(Stored data entries)
- - - -

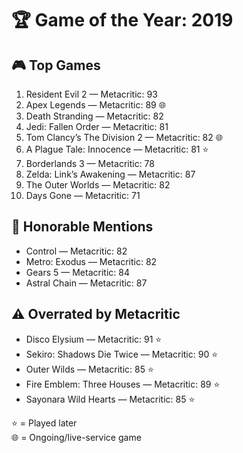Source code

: # 🏆 Game of the Year: 2019

## 🎮 Top Games

1. Resident Evil 2 — Metacritic: 93  
2. Apex Legends — Metacritic: 89 🌐  
3. Death Stranding — Metacritic: 82  
4. Jedi: Fallen Order — Metacritic: 81  
5. Tom Clancy’s The Division 2 — Metacritic: 82 🌐  
6. A Plague Tale: Innocence — Metacritic: 81 ⭐  
7. Borderlands 3 — Metacritic: 78  
8. Zelda: Link’s Awakening — Metacritic: 87  
9. The Outer Worlds — Metacritic: 82  
10. Days Gone — Metacritic: 71  

## 🏅 Honorable Mentions

- Control — Metacritic: 82  
- Metro: Exodus — Metacritic: 82  
- Gears 5 — Metacritic: 84  
- Astral Chain — Metacritic: 87  

## ⚠️ Overrated by Metacritic

- Disco Elysium — Metacritic: 91 ⭐  
- Sekiro: Shadows Die Twice — Metacritic: 90 ⭐  
- Outer Wilds — Metacritic: 85 ⭐  
- Fire Emblem: Three Houses — Metacritic: 89 ⭐  
- Sayonara Wild Hearts — Metacritic: 85 ⭐  

⭐ = Played later  
🌐 = Ongoing/live-service game
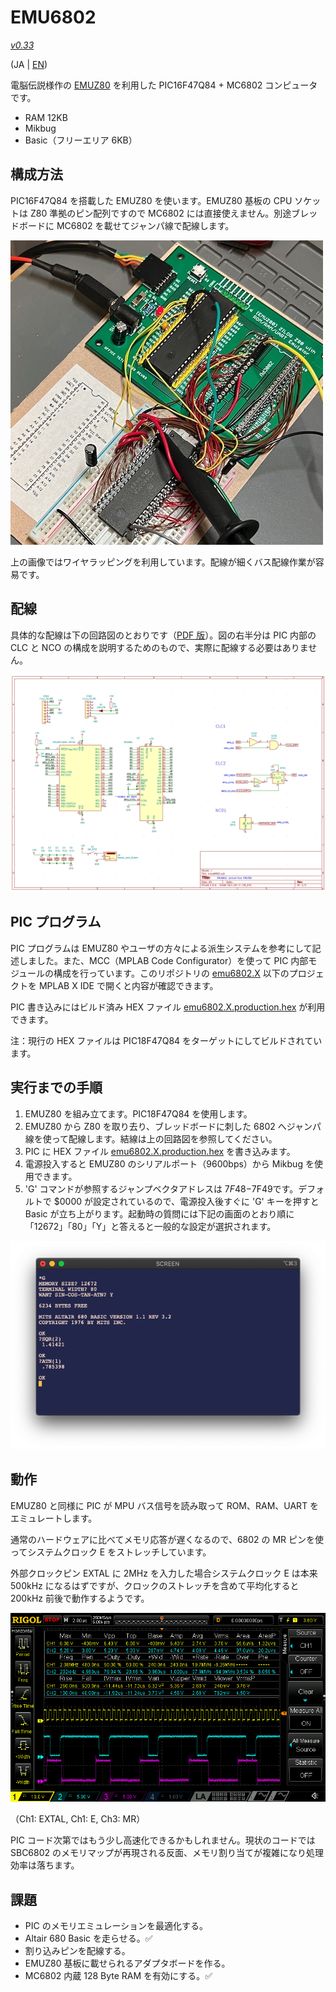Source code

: # EMU6802

[*v0.33*](https://github.com/ryu10/emu6802/releases/tag/v0.33)

(JA | [EN](Readme_en.md))

  電脳伝説様作の [EMUZ80](https://github.com/vintagechips/emuz80) を利用した PIC16F47Q84 + MC6802 コンピュータです。

  - RAM 12KB
  - Mikbug
  - Basic（フリーエリア 6KB）

## 構成方法

PIC16F47Q84 を搭載した EMUZ80 を使います。EMUZ80 基板の CPU ソケットは Z80 準拠のピン配列ですので MC6802 には直接使えません。別途ブレッドボードに MC6802 を載せてジャンパ線で配線します。

![emu6802-breadboard](/img/emu6802bb.jpg)

上の画像ではワイヤラッピングを利用しています。配線が細くバス配線作業が容易です。

## 配線

具体的な配線は下の回路図のとおりです（[PDF 版](/emu6802.kicad5/emu6802/emu6802_sch.pdf)）。図の右半分は PIC 内部の CLC と NCO の構成を説明するためのもので、実際に配線する必要はありません。

![schematic](/img/emu6802_sch.png)

## PIC プログラム

PIC プログラムは EMUZ80 やユーザの方々による派生システムを参考にして記述しました。また、MCC（MPLAB Code Configurator）を使って PIC 内部モジュールの構成を行っています。このリポジトリの [emu6802.X](/emu6802.X/) 以下のプロジェクトを MPLAB X IDE で開くと内容が確認できます。

PIC 書き込みにはビルド済み HEX ファイル [emu6802.X.production.hex](https://github.com/ryu10/emu6802/releases/download/v0.33/emu6802.X.production.hex) が利用できます。

注：現行の HEX ファイルは PIC18F47Q84 をターゲットにしてビルドされています。

## 実行までの手順

1. EMUZ80 を組み立てます。PIC18F47Q84 を使用します。
2. EMUZ80 から Z80 を取り去り、ブレッドボードに刺した 6802 へジャンパ線を使って配線します。結線は上の回路図を参照してください。
3. PIC に HEX ファイル [emu6802.X.production.hex](https://github.com/ryu10/emu6802/releases/download/v0.33/emu6802.X.production.hex) を書き込みます。
4. 電源投入すると EMUZ80 のシリアルポート（9600bps）から Mikbug を使用できます。
5. 'G' コマンドが参照するジャンプベクタアドレスは $7F48-$7F49です。デフォルトで $0000 が設定されているので、電源投入後すぐに 'G' キーを押すと Basic が立ち上がります。起動時の質問には下記の画面のとおり順に「12672」「80」「Y」と答えると一般的な設定が選択されます。

![startup-mikbug-altair](/img/mikbug-abasic.png)

## 動作

EMUZ80 と同様に PIC が MPU バス信号を読み取って ROM、RAM、UART をエミュレートします。

通常のハードウェアに比べてメモリ応答が遅くなるので、6802 の MR ピンを使ってシステムクロック E をストレッチしています。

外部クロックピン EXTAL に 2MHz を入力した場合システムクロック E は本来 500kHz になるはずですが、クロックのストレッチを含めて平均化すると 200kHz 前後で動作するようです。

![timing2](/img/timing2.png)

（Ch1: EXTAL, Ch1: E, Ch3: MR）

PIC コード次第ではもう少し高速化できるかもしれません。現状のコードでは SBC6802 のメモリマップが再現される反面、メモリ割り当てが複雑になり処理効率は落ちます。

## 課題

- PIC のメモリエミュレーションを最適化する。
- Altair 680 Basic を走らせる。✅
- 割り込みピンを配線する。
- EMUZ80 基板に載せられるアダプタボードを作る。
- MC6802 内蔵 128 Byte RAM を有効にする。✅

- - - -

## Problem
Output all of the data exactly. Skip the pictures.

## Finished task
Source code

: # 🏆 Game of the Year: 2019

## 🎮 Top Games

1. Resident Evil 2 — Metacritic: 93  
2. Apex Legends — Metacritic: 89 🌐  
3. Death Stranding — Metacritic: 82  
4. Jedi: Fallen Order — Metacritic: 81  
5. Tom Clancy’s The Division 2 — Metacritic: 82 🌐  
6. A Plague Tale: Innocence — Metacritic: 81 ⭐  
7. Borderlands 3 — Metacritic: 78  
8. Zelda: Link’s Awakening — Metacritic: 87  
9. The Outer Worlds — Metacritic: 82  
10. Days Gone — Metacritic: 71  

## 🏅 Honorable Mentions

- Control — Metacritic: 82  
- Metro: Exodus — Metacritic: 82  
- Gears 5 — Metacritic: 84  
- Astral Chain — Metacritic: 87  

## ⚠️ Overrated by Metacritic

- Disco Elysium — Metacritic: 91 ⭐  
- Sekiro: Shadows Die Twice — Metacritic: 90 ⭐  
- Outer Wilds — Metacritic: 85 ⭐  
- Fire Emblem: Three Houses — Metacritic: 89 ⭐  
- Sayonara Wild Hearts — Metacritic: 85 ⭐  

⭐ = Played later  
🌐 = Ongoing/live-service game
Source code

: # EMU6802

[*v0.33*](https://github.com/ryu10/emu6802/releases/tag/v0.33)

(JA | [EN](Readme_en.md))

  電脳伝説様作の [EMUZ80](https://github.com/vintagechips/emuz80) を利用した PIC16F47Q84 + MC6802 コンピュータです。

  - RAM 12KB
  - Mikbug
  - Basic（フリーエリア 6KB）

## 構成方法

PIC16F47Q84 を搭載した EMUZ80 を使います。EMUZ80 基板の CPU ソケットは Z80 準拠のピン配列ですので MC6802 には直接使えません。別途ブレッドボードに MC6802 を載せてジャンパ線で配線します。

![emu6802-breadboard](/img/emu6802bb.jpg)

上の画像ではワイヤラッピングを利用しています。配線が細くバス配線作業が容易です。

## 配線

具体的な配線は下の回路図のとおりです（[PDF 版](/emu6802.kicad5/emu6802/emu6802_sch.pdf)）。図の右半分は PIC 内部の CLC と NCO の構成を説明するためのもので、実際に配線する必要はありません。

![schematic](/img/emu6802_sch.png)

## PIC プログラム

PIC プログラムは EMUZ80 やユーザの方々による派生システムを参考にして記述しました。また、MCC（MPLAB Code Configurator）を使って PIC 内部モジュールの構成を行っています。このリポジトリの [emu6802.X](/emu6802.X/) 以下のプロジェクトを MPLAB X IDE で開くと内容が確認できます。

PIC 書き込みにはビルド済み HEX ファイル [emu6802.X.production.hex](https://github.com/ryu10/emu6802/releases/download/v0.33/emu6802.X.production.hex) が利用できます。

注：現行の HEX ファイルは PIC18F47Q84 をターゲットにしてビルドされています。

## 実行までの手順

1. EMUZ80 を組み立てます。PIC18F47Q84 を使用します。
2. EMUZ80 から Z80 を取り去り、ブレッドボードに刺した 6802 へジャンパ線を使って配線します。結線は上の回路図を参照してください。
3. PIC に HEX ファイル [emu6802.X.production.hex](https://github.com/ryu10/emu6802/releases/download/v0.33/emu6802.X.production.hex) を書き込みます。
4. 電源投入すると EMUZ80 のシリアルポート（9600bps）から Mikbug を使用できます。
5. 'G' コマンドが参照するジャンプベクタアドレスは $7F48-$7F49です。デフォルトで $0000 が設定されているので、電源投入後すぐに 'G' キーを押すと Basic が立ち上がります。起動時の質問には下記の画面のとおり順に「12672」「80」「Y」と答えると一般的な設定が選択されます。

![startup-mikbug-altair](/img/mikbug-abasic.png)

## 動作

EMUZ80 と同様に PIC が MPU バス信号を読み取って ROM、RAM、UART をエミュレートします。

通常のハードウェアに比べてメモリ応答が遅くなるので、6802 の MR ピンを使ってシステムクロック E をストレッチしています。

外部クロックピン EXTAL に 2MHz を入力した場合システムクロック E は本来 500kHz になるはずですが、クロックのストレッチを含めて平均化すると 200kHz 前後で動作するようです。

![timing2](/img/timing2.png)

（Ch1: EXTAL, Ch1: E, Ch3: MR）

PIC コード次第ではもう少し高速化できるかもしれません。現状のコードでは SBC6802 のメモリマップが再現される反面、メモリ割り当てが複雑になり処理効率は落ちます。

## 課題

- PIC のメモリエミュレーションを最適化する。
- Altair 680 Basic を走らせる。✅
- 割り込みピンを配線する。
- EMUZ80 基板に載せられるアダプタボードを作る。
- MC6802 内蔵 128 Byte RAM を有効にする。✅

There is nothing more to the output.